Lalu, saat perempuan berbibir penuh itu, entah sengaja atau tidak, menoleh ke arahku, secara spontan sesudah mengumpulkan secuil keberanian yang diperlukan, akupun menyapanya. “Di masa lalu, kita adalah sepasang kekasih.” Ujarku dengan suara datar yang tak kupaksa sedemikian rupa agar terdengar seolah aku tak mengharapkan reaksi apapun, demi terlihat meyakinkan di mata perempuan yang hidungnya menempel serasi di antara pipi-pipinya yang gemuk.

“Benarkah?” sahut perempuan bersuara seperti anak kecil itu setelah cukup lama memandangiku. Aku kemudian merasa kian yakin bahwa berkah malam jumat dan tuah bintang jatuh sedang bekerja.

“Tentu saja,” aku tak bersedia memberi ruang pada ragu untuk menyerang pikiran perempuan yang masih menoleh padaku itu “kau bisa percaya padaku, sepasang kekasih tak mungkin berbohong.”

Pada kesempatan ini percakapan mengalir begitu mudah. Sungguh, demi hormatku pada kalian sebaiknya aku tak terlalu banyak bercerita secara detail tentang apa yang kami bicarakan. Yang pasti, kami sedikit sekali berbicara tentang diri kami. Kami lebih banyak berbicara tentang hal-hal yang berkenaan dengan alasan perjalanan kami ke Balikpapan serta kronologi keberangkatan kami dari rumah ke bandara hingga tersesat dalam lelah karena kebosanan yang sangat ketika dipaksa harus menunggu pesawat yang akan kami tumpangi. Begitu larutnya dalam perbincangan, yang kian meyakinkanku akan doa atau khayalan yang terwujud karena berkah hari jumat dan tuah bintang jatuh, aku belum sempat menanyakan nama perempuan berdagu mancung itu, bahkan sampai pesawat mendarat di bandara Sepinggan dengan goncangan yang mengagetkan.

Sebelum aku melepas sabuk pengaman dan berdiri dari dudukku, aku kemudian bermaksud menanyakan sedikit identitas dirinya agar bisa tetap terhubung dengan perempuan sederhana yang bahkan tak mewarnai bibirnya yang berwarna coklat pucat itu. “Jadi, sebelum kita berpisah, bolehkah aku tahu siapa namamu?”
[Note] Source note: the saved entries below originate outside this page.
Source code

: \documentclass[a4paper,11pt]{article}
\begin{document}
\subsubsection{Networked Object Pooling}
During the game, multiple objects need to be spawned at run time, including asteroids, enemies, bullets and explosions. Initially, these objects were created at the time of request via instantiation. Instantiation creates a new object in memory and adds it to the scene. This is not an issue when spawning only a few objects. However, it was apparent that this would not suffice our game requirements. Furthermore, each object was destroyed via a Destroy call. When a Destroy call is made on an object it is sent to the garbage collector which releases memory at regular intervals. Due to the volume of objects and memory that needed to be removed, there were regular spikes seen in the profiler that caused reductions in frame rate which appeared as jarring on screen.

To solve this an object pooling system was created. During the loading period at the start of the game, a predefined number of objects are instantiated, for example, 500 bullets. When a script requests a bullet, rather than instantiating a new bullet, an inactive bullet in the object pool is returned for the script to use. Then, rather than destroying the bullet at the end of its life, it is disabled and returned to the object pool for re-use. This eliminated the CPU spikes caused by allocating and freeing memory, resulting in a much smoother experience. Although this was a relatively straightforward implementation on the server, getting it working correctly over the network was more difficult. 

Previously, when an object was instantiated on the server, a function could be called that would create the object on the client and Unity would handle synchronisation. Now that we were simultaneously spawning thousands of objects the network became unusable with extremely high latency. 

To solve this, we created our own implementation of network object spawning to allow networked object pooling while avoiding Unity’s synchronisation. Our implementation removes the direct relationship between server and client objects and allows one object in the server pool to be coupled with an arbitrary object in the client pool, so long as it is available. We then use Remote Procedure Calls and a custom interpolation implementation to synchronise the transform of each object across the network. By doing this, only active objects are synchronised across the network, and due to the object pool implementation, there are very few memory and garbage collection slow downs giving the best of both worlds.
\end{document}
Perempuan itu tersenyum ramah padaku, sudut-sudut matanya berkerut membentuk lipatan kecil yang mempercantik bola matanya yang hitam dan sendu. “Kau sungguh tak mengenaliku, ya?” perempuan itu terdengar meyakinkan.

Aku menarik kepalaku ke belakang, mengamatinya lebih seksama. Aku masih heran saat ia melanjutkan. “Menyedihkan sekali! Kau bahkan tidak pernah mengingatku sama sekali.” perempuan itu menggeleng-gelengkan kepalanya. “Aku Elly, teman SMP-mu yang sering mengerjakan PR-mu.” Elly mengambil jeda, menarik bibirnya untuk memamerkan senyum yang tak lagi nyaman dilihat. “Aku pernah menaruh rasa padamu, dulu,” Elly menekan suaranya pada kata terakhir “kesempatanmu sudah lewat. Sayang sekali.” Elly berdiri dari duduknya, tanpa permisi melewatiku yang masih duduk, memberikan aku pantatnya untuk kucium. [ ]



*tulisan ini terinspirasi dari cerpen ‘Perempuan Dari Masa Lalu’ – A.S Laksana.
*Di masa lalu, kita adalah sepasang kekasih ~ dikutip dari ‘Perempuan Dari Masa Lalu’ – A.S Laksana.